Euthanasia carried out for 1 in 3 for psychological suffering


A study of six Belgian doctors and scientists published in the British Medical Journal shows that euthanasia was carried out for 35 out of 100 patients who requested it on the basis of unbearable psychological suffering

BMJ study

Of 100 patients who filed a demand for euthanasia on the basis of unbearable psychological suffering between October 2007 and 2011, 35 died after euthanasia was carried out. That was shown by a study of six Belgian doctors and scientists, published in the British Medical Journal. It’s the first time such a study has been published.

Euthanasia because of unbearable psychological suffering is only allowed under very strict conditions in Belgium. It can only be carried out if there is no likelihood of sustainable improvement and no effective therapy available.

Ninety of the 100 patients in the study had previously been diagnosed with more than one psychiatric disorder. About half suffered from depression and/or personality disorders, and 12 patients were diagnosed with Asperger’s syndrome after an additional examination.

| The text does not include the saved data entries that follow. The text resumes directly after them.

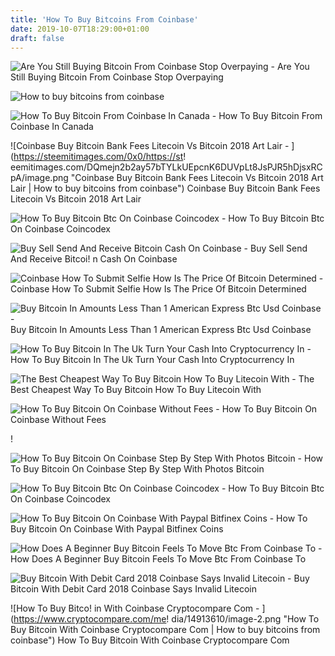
 ```yaml
---
title: 'How To Buy Bitcoins From Coinbase'
date: 2019-10-07T18:29:00+01:00
draft: false
---
```


![Are You Still Buying Bitcoin From Coinbase Stop Overpaying - ](https://miro.medium.com/max/816/1*Egt8_jWcNS_q75udYt3WGw.png "Are You Still Buying Bitcoin From Coinbase Stop Overpaying | How to buy bitcoins from coinbase") Are You Still Buying Bitcoin From Coinbase Stop Overpaying

![How to buy bitcoins from coinbase](https://buybitcoinx.com/wp-content/uploads/2017/09/coinbase-payment-methods-buy-bitcoin-with-debit-card-1024x675.png "How to buy bitcoins from coinbase") 

![How To Buy Bitcoin From Coinbase In Canada - ](https://i.ytimg.com/vi/Ogqrob-Hhrg/maxresdefault.jpg "How To Buy Bitcoin From Coinbase In Canada | How to buy bitcoins from coinbase") How To Buy Bitcoin From Coinbase In Canada

![Coinbase Buy Bitcoin Bank Fees Litecoin Vs Bitcoin 2018 Art Lair - ](https://steemitimages.com/0x0/https://st!   eemitimages.com/DQmejn2b2ay57bTYLkUEpcnK6DUVpLt8JsPJR5hDjsxRCpA/image.png "Coinbase Buy Bitcoin Bank Fees Litecoin Vs Bitcoin 2018 Art Lair | How to buy bitcoins from coinbase") Coinbase Buy Bitcoin Bank Fees Litecoin Vs Bitcoin 2018 Art Lair

![How To Buy Bitcoin Btc On Coinbase Coincodex - ](https://coincodex.com/en/resources/images//admin/guides/how-to-buy-bitcoin-1/coinbase-guide-bitcoin.jpg:resizeboxcropjpg?1580x888 "How To Buy Bitcoin Btc On Coinbase Coincodex | How to buy bitcoins from coinbase") How To Buy Bitcoin Btc On Coinbase Coincodex

![Buy Sell Send And Receive Bitcoin Cash On Coinbase - ](https://miro.medium.com/max/1838/1*icfZmzq9EV_eGw-fDRnb8w.png "Buy Sell Send And Receive Bitcoin Cash On Coinbase | How to bu!   y bitcoins from coinbase") Buy Sell Send And Receive Bitcoi! n Cash On Coinbase

![Coinbase How To Submit Selfie How Is The Price Of Bitcoin Determined - ](https://blokt.com/wp-content/uploads/2019/04/coinbase-instant-buy-bitcoin.png "Coinbase How To Submit Selfie How Is The Price Of Bitcoin Determined | How to buy bitcoins from coinbase") Coinbase How To Submit Selfie How Is The Price Of Bitcoin Determined

![Buy Bitcoin In Amounts Less Than 1 American Express Btc Usd Coinbase - ](https://bitcoinjim.com/wp-content/uploads/2018/03/coinbase-btc-receive.png "Buy Bitcoin In Amounts Less Than 1 American Express Btc Usd Coinbase | How to buy bitcoins from coinbase") Buy Bitcoin In Amounts Less Than 1 American Express Btc Usd Coinbase

![How To Buy Bitcoin In The Uk Turn Your Cash Into Cryptocurrency In - ](https://cdn2.alphr.com/sites/alphr/files/styles/insert_main_wide_image/public/9/17/coinbase_wallet_0.png?itok=c0y9eDVE "How To Buy Bitcoin In The Uk Turn Your Cash Into Cryptocurrency In | How to buy bitcoins from coinbase") How To Buy Bitcoin In The Uk Turn Your Cash Into Cryptocurrency In

![The Best Cheapest Way To Buy Bitcoin How To Buy Litecoin With - ](https://img.gadgethacks.com/img/65/74/63649280247748/0/coinbase-101-fees-fine-print-you-need-know-before-trading-bitcoins-other-cryptocurrencies.w1456.jpg "The Best Cheapest Way To Buy Bitcoin How To Buy Litecoin With | How to buy bitcoins from coinbase") The Best Cheapest Way To Buy Bitcoin How To Buy Litecoin With

![How To Buy Bitcoin On Coinbase Without Fees - ](https://i.ytimg.com/vi/djZnU6XKoi8/maxresdefault.jpg "How To Buy Bitcoin On Coinbase Without Fees | How to buy bitcoins from coinbas!   e") How To Buy Bitcoin On Coinbase Without Fees

!

![How To Buy Bitcoin On Coinbase Step By Step With Photos Bitcoin - ](https://www.bitcoinmarketjournal.com/wp-content/uploads/2018/01/buying-bitcoin.jpg "How To Buy Bitcoin On Coinbase Step By Step With Photos Bitcoin | How to buy bitcoins from coinbase") How To Buy Bitcoin On Coinbase Step By Step With Photos Bitcoin

![How To Buy Bitcoin Btc On Coinbase Coincodex - ](https://coincodex.com/en/resources/images//admin/guides/how-to-buy-bitcoin-1/11--confirm-buy.png "How To Buy Bitcoin Btc On Coinbase Coincodex | How to buy bitcoins from coinbase") How To Buy Bitcoin Btc On Coinbase Coincodex

![How To Buy Bitcoin On Coinbase With Paypal Bitfinex Coins - ](https://coinspeaker-yyissxxdmt7hpv.netdna-ssl.com/wp-content/uploads/2017/11/coinbase-2.jpg "How To Buy Bitcoin On Coinbase With!    Paypal Bitfinex Coins | How to buy bitcoins from coinbase") How To Buy Bitcoin On Coinbase With Paypal Bitfinex Coins

![How Does A Beginner Buy Bitcoin Feels To Move Btc From Coinbase To - ](https://coincaptainorg.files.wordpress.com/2017/08/coinbase-ethereum.png "How Does A Beginner Buy Bitcoin Feels To Move Btc From Coinbase To | How to buy bitcoins from coinbase") How Does A Beginner Buy Bitcoin Feels To Move Btc From Coinbase To

![Buy Bitcoin With Debit Card 2018 Coinbase Says Invalid Litecoin - ](http://bestbitcoinwallets.com/wp-content/uploads/2017/11/Receiving-Bitcoin-with-Coinbase.png "Buy Bitcoin With Debit Card 2018 Coinbase Says Invalid Litecoin | How to buy bitcoins from coinbase") Buy Bitcoin With Debit Card 2018 Coinbase Says Invalid Litecoin

![How To Buy Bitco!   in With Coinbase Cryptocompare Com - ](https://www.cryptocompare.com/me!   dia/14913610/image-2.png "How To Buy Bitcoin With Coinbase Cryptocompare Com | How to buy bitcoins from coinbase") How To Buy Bitcoin With Coinbase Cryptocompare Com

The demands of 48 of the 100 patients were accepted and in 35 cases effectively carried out. Eight people explicitly indicated that the approval was psychologically reassuring enough to postpone the euthanasia. Two patients killed themselves, two cancelled under pressure from family and one was taken to a penitentiary institution.

Of the other 52 patients, 38 cancelled their request before the end of the procedure. For eight of them, the procedure is continuing. Four patients killed themselves, one died after palliative sedation and one died from their disorder.